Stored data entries
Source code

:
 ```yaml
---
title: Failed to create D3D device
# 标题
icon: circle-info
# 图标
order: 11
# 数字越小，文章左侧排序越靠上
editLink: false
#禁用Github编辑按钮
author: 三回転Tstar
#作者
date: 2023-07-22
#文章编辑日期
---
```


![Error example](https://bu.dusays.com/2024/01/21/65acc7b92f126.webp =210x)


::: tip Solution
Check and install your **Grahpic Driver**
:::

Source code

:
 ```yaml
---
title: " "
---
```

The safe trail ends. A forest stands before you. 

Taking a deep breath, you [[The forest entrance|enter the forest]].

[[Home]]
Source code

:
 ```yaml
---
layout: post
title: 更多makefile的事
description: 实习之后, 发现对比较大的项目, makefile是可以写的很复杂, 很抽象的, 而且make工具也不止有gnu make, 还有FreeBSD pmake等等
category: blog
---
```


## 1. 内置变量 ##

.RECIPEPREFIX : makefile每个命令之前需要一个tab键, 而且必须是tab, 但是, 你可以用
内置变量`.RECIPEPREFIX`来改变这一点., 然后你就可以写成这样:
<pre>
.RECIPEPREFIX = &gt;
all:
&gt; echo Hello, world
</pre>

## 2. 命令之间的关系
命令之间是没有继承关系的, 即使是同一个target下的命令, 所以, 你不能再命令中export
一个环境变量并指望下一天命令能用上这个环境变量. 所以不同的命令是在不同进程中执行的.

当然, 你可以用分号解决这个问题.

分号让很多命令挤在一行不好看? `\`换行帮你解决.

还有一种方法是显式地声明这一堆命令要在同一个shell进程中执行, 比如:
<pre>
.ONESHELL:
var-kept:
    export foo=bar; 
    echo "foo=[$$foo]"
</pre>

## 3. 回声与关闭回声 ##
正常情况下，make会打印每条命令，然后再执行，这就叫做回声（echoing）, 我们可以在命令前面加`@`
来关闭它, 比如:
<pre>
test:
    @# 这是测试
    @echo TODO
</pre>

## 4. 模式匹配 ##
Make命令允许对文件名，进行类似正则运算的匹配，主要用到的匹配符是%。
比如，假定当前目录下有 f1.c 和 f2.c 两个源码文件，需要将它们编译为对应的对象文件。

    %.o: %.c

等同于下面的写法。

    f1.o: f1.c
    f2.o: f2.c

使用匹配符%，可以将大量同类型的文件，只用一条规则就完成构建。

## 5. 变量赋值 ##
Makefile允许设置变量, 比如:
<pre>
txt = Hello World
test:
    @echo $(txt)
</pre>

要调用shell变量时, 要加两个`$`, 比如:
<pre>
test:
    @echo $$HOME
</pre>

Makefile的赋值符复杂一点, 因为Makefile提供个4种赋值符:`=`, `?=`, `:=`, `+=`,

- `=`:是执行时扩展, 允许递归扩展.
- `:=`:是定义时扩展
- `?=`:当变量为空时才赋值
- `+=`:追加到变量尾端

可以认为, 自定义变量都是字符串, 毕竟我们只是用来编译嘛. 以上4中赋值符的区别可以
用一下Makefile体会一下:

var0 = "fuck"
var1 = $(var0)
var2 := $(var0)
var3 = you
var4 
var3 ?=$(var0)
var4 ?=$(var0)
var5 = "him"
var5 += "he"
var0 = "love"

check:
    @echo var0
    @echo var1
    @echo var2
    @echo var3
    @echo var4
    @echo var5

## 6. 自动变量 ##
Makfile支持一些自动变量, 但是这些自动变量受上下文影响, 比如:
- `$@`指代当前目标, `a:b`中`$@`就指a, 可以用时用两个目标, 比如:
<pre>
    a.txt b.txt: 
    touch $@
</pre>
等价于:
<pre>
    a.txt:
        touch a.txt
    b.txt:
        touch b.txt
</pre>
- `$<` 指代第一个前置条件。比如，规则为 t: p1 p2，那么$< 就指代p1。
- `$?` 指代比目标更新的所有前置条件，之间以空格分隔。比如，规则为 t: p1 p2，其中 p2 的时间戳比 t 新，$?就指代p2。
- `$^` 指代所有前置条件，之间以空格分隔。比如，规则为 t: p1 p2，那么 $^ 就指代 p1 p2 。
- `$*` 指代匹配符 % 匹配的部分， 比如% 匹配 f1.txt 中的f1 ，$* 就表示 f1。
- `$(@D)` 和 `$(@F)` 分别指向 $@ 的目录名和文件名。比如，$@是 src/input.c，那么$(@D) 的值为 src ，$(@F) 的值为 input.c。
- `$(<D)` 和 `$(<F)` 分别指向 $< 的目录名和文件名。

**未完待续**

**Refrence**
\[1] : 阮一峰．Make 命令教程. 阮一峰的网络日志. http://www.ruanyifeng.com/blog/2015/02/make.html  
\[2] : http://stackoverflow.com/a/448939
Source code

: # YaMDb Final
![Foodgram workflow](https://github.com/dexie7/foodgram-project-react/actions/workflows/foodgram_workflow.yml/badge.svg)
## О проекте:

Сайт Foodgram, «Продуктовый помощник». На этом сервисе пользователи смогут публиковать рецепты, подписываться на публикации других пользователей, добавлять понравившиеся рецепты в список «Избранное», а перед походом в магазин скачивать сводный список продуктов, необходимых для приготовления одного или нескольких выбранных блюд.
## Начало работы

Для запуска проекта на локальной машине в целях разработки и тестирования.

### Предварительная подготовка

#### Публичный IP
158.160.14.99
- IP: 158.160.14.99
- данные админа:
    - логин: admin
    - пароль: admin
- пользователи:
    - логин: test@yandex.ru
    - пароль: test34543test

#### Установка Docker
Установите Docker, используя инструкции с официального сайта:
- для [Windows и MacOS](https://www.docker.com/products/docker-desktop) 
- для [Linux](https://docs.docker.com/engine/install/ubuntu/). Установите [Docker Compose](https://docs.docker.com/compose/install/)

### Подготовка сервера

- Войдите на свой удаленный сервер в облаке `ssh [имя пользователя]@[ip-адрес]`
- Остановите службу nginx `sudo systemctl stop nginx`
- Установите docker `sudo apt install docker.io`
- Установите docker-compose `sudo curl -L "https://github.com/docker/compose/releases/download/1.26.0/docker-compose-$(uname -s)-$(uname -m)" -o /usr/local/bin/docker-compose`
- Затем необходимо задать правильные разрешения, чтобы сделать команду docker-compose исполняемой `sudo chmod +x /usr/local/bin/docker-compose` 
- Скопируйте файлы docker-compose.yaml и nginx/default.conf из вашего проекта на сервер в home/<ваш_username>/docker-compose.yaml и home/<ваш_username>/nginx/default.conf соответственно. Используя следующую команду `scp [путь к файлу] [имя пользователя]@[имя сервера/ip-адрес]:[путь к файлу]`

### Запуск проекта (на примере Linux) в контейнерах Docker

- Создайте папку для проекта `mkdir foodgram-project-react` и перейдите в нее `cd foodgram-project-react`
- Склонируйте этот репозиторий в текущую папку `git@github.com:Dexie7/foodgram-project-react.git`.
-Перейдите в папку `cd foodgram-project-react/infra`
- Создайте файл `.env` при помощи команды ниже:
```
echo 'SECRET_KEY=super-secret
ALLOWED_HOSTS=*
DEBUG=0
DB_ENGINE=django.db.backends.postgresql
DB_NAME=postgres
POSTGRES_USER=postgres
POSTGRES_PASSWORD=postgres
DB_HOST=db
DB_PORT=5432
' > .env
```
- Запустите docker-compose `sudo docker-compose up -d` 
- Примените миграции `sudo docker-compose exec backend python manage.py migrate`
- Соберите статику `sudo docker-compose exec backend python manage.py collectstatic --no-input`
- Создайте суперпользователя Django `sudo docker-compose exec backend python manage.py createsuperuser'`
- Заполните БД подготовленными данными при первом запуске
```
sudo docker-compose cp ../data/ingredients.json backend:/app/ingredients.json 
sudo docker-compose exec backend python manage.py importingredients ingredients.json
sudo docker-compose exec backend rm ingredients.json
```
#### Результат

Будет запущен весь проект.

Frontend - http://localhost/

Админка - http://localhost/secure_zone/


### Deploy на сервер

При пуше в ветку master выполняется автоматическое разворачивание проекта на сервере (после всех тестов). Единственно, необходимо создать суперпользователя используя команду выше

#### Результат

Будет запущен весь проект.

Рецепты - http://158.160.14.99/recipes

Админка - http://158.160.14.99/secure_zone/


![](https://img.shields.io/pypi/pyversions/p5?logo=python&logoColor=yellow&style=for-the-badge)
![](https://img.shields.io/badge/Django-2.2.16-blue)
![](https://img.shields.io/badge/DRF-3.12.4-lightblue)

— Work instructions —
Copy out every line from the data above in which the word "папку" occurs.

— Response to this exercise —
- Создайте папку для проекта `mkdir foodgram-project-react` и перейдите в нее `cd foodgram-project-react`
- Склонируйте этот репозиторий в текущую папку `git@github.com:Dexie7/foodgram-project-react.git`.
-Перейдите в папку `cd foodgram-project-react/infra`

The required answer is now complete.